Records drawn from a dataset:
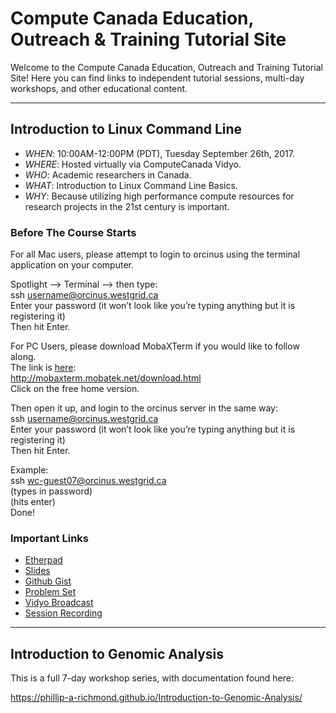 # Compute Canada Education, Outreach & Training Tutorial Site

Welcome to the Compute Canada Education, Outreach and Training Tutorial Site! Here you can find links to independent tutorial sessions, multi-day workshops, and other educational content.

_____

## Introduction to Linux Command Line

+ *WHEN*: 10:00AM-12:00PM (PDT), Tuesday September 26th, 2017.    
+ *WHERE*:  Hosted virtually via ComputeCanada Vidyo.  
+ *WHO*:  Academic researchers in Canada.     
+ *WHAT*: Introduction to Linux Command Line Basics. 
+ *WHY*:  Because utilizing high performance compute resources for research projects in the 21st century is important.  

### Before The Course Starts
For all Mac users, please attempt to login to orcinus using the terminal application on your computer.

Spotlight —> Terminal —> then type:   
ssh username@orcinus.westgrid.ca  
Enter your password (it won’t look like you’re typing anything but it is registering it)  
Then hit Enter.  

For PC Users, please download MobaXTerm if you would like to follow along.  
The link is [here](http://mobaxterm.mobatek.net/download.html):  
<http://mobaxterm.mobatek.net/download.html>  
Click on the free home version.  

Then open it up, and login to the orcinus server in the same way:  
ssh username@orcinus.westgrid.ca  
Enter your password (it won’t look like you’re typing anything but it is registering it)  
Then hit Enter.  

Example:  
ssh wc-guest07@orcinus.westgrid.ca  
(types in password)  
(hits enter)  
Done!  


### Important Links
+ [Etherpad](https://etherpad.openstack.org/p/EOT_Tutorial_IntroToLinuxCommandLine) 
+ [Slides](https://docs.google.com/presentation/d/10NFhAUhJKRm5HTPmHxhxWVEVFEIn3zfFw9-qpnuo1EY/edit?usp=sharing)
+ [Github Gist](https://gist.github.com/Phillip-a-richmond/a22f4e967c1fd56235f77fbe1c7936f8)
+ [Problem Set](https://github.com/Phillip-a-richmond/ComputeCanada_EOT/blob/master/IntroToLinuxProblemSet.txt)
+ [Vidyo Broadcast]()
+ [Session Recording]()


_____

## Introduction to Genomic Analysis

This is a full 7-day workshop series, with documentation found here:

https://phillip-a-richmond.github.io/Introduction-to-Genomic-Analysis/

==

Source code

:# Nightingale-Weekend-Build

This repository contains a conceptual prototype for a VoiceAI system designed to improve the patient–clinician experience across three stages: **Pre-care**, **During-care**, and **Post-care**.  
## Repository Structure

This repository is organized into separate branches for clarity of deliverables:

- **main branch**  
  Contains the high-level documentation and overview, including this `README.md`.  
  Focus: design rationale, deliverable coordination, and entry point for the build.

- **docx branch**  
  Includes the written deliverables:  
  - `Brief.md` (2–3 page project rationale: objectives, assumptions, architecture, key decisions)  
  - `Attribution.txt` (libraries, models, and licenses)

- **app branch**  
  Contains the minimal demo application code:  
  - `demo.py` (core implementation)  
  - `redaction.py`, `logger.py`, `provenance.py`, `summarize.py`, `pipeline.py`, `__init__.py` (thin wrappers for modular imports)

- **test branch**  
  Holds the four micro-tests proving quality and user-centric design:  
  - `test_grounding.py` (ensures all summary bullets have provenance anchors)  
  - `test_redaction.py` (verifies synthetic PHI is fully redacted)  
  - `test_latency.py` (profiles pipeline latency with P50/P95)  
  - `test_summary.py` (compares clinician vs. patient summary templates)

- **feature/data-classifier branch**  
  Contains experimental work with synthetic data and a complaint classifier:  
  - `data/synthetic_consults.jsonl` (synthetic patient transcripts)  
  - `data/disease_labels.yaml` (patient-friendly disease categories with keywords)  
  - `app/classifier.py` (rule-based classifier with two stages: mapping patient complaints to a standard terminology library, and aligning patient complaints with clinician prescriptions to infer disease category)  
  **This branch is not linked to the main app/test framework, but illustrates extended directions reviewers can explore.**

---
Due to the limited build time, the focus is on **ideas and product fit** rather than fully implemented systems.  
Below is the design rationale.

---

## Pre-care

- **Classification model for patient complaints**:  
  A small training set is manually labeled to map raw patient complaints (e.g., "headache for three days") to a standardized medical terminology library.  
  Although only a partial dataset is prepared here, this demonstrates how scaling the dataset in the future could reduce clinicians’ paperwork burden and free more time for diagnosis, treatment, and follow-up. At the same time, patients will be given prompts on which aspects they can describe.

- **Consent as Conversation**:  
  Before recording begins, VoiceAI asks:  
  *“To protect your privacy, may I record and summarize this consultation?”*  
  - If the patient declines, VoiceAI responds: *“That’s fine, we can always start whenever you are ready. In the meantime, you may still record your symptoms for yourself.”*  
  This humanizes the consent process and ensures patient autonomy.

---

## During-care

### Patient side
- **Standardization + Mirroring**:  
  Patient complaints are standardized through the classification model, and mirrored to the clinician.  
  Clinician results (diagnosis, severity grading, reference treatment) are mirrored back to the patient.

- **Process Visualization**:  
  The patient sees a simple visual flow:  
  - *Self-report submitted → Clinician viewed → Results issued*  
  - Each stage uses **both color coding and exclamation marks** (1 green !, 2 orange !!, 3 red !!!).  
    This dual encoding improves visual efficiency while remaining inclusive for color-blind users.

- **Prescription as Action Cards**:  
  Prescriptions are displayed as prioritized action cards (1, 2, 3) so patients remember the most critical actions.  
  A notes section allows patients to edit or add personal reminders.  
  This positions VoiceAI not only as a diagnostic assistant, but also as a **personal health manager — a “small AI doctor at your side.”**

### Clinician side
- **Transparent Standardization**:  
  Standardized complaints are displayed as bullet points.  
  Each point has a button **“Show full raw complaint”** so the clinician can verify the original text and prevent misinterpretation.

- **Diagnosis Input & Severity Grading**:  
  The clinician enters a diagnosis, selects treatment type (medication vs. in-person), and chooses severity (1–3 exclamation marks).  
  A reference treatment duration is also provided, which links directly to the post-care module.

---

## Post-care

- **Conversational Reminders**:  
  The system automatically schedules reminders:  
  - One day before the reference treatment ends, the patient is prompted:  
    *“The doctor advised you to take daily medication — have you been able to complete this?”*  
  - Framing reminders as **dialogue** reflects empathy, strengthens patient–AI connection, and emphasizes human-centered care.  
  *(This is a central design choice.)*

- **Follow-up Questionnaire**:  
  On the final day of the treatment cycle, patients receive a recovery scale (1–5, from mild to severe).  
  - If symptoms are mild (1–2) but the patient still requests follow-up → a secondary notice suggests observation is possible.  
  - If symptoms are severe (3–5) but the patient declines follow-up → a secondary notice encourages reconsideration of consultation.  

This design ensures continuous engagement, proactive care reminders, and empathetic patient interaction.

--

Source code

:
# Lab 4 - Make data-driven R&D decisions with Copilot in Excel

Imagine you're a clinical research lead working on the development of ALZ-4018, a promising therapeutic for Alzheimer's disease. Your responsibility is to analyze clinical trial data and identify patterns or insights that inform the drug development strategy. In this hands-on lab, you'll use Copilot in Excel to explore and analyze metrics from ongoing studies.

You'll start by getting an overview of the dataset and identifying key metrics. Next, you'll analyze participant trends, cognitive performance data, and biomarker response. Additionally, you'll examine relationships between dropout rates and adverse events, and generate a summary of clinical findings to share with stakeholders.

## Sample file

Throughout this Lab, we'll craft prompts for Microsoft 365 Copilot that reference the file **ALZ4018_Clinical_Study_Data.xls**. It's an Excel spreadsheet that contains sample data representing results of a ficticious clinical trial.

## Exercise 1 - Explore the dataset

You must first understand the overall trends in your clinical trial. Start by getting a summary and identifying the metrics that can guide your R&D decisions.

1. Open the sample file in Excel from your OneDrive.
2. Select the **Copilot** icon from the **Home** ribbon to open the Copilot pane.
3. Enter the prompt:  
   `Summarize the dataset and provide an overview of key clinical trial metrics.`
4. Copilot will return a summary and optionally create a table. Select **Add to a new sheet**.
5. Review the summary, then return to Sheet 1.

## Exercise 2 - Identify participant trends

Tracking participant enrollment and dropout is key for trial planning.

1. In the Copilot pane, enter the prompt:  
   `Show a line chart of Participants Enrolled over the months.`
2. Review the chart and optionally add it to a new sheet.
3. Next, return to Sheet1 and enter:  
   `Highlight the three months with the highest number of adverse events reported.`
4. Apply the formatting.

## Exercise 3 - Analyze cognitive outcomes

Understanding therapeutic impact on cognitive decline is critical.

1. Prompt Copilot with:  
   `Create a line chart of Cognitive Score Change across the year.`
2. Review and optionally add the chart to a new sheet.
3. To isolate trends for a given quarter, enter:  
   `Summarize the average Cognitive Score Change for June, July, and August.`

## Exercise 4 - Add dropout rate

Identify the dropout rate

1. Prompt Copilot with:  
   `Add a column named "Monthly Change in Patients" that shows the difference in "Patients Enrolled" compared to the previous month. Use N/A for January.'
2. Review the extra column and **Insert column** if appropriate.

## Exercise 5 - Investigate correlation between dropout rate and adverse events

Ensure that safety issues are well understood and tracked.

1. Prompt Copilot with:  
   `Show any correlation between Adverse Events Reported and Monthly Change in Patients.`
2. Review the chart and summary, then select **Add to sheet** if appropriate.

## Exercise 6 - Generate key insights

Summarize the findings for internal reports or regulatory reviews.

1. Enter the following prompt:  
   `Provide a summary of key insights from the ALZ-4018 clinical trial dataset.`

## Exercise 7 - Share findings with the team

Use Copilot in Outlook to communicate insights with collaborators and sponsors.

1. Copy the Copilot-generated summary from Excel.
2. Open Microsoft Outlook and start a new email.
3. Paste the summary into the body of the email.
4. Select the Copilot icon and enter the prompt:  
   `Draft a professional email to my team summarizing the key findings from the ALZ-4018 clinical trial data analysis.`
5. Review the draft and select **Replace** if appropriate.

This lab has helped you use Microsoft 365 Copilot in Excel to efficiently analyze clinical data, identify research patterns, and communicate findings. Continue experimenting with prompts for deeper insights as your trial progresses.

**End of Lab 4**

■ Exercise instructions ■
Of the records above, copy each line that includes "terminology".

■ Response box ■
  - `app/classifier.py` (rule-based classifier with two stages: mapping patient complaints to a standard terminology library, and aligning patient complaints with clinician prescriptions to infer disease category)  
  A small training set is manually labeled to map raw patient complaints (e.g., "headache for three days") to a standardized medical terminology library.  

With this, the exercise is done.